PolicyBrief
H.R. 5081
119th CongressSep 2nd 2025
Telehealth Modernization Act
IN COMMITTEE

The Telehealth Modernization Act extends key Medicare telehealth flexibilities, enhances program integrity for DME, and expands access to remote care options like hospital-at-home and cardiac rehabilitation.

Earl "Buddy" Carter
R

Earl "Buddy" Carter

Representative

GA-1

LEGISLATION

Telehealth Flexibilities Extended to 2027: Audio-Only Visits, Mental Health Access Stabilized for Medicare

The aptly named Telehealth Modernization Act is essentially a massive extension cord for the pandemic-era healthcare flexibilities that made remote medical care a reality for millions of Americans on Medicare. Instead of letting these options expire in 2025, this bill pushes the deadlines for most key provisions out to September 30, 2027.

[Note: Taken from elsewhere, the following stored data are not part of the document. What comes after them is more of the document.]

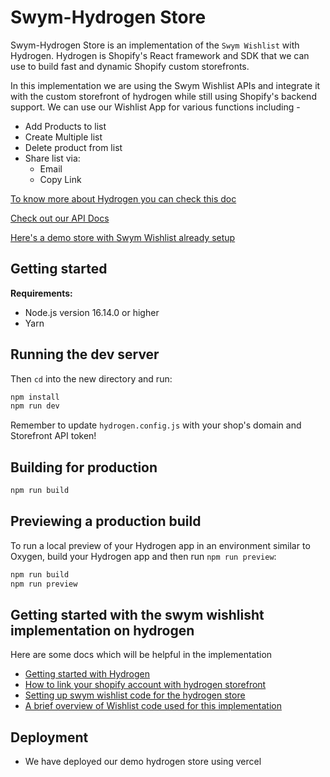 # Swym-Hydrogen Store

 Swym-Hydrogen Store is an implementation of the `Swym Wishlist` with Hydrogen. Hydrogen is Shopify's React framework and SDK that we can use to build fast and dynamic Shopify custom storefronts.

 In this implementation we are using the Swym Wishlist APIs and integrate it with the custom storefront of hydrogen while still using Shopify's backend support. We can use our Wishlist App for various functions including - 
 - Add Products to list
 - Create Multiple list
 - Delete product from list
 - Share list via:
   - Email
   - Copy Link

[To know more about Hydrogen you can check this doc](https://shopify.dev/custom-storefronts/hydrogen)

[Check out our API Docs](https://api-docs.swym.it/v3/#rest-apis)

[Here's a demo store with Swym Wishlist already setup](https://hydrogen-storefront-pdub.vercel.app/)

## Getting started

**Requirements:**

- Node.js version 16.14.0 or higher
- Yarn

## Running the dev server

Then `cd` into the new directory and run:

```bash
npm install
npm run dev
```

Remember to update `hydrogen.config.js` with your shop's domain and Storefront API token!

## Building for production

```bash
npm run build
```

## Previewing a production build

To run a local preview of your Hydrogen app in an environment similar to Oxygen, build your Hydrogen app and then run `npm run preview`:

```bash
npm run build
npm run preview
```

## Getting started with the swym wishlisht implementation on hydrogen

Here are some docs which will be helpful in the implementation

- [Getting started with Hydrogen](https://shopify.dev/docs/custom-storefronts/hydrogen/getting-started/quickstart)
- [How to link your shopify account with hydrogen storefront](https://github.com/swym-corp/hydrogen-storefront/wiki/How-to-link-your-shopify-account-with-hydrogen-storefront)
- [Setting up swym wishlist code for the hydrogen store](https://github.com/swym-corp/hydrogen-storefront/wiki/Setting-up-Swym-wishlist-code-for-the-hydrogen-store)
- [A brief overview of Wishlist code used for this implementation](https://github.com/swym-corp/hydrogen-storefront/wiki/Wishlist-Code-Overview)

## Deployment 
- We have deployed our demo hydrogen store using vercel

The Remote Care Lifeline Gets Extended

If you or a family member use Medicare, this bill is a big deal for stability. The core change is that the rules allowing you to get telehealth services regardless of your geographic location—meaning you don't have to live in a specific rural area—will stick around for two more years (Sec. 2). This also applies to the list of practitioners who can provide remote care. For the millions who rely on it, the ability to use audio-only visits for certain services is also extended until late 2027. This is crucial for people who lack reliable broadband or the technical savvy for video calls. For Federally Qualified Health Centers (FQHCs) and Rural Health Clinics (RHCs), which are often lifelines in underserved areas, they get to keep using these flexibilities and will be paid under their usual, stable payment systems.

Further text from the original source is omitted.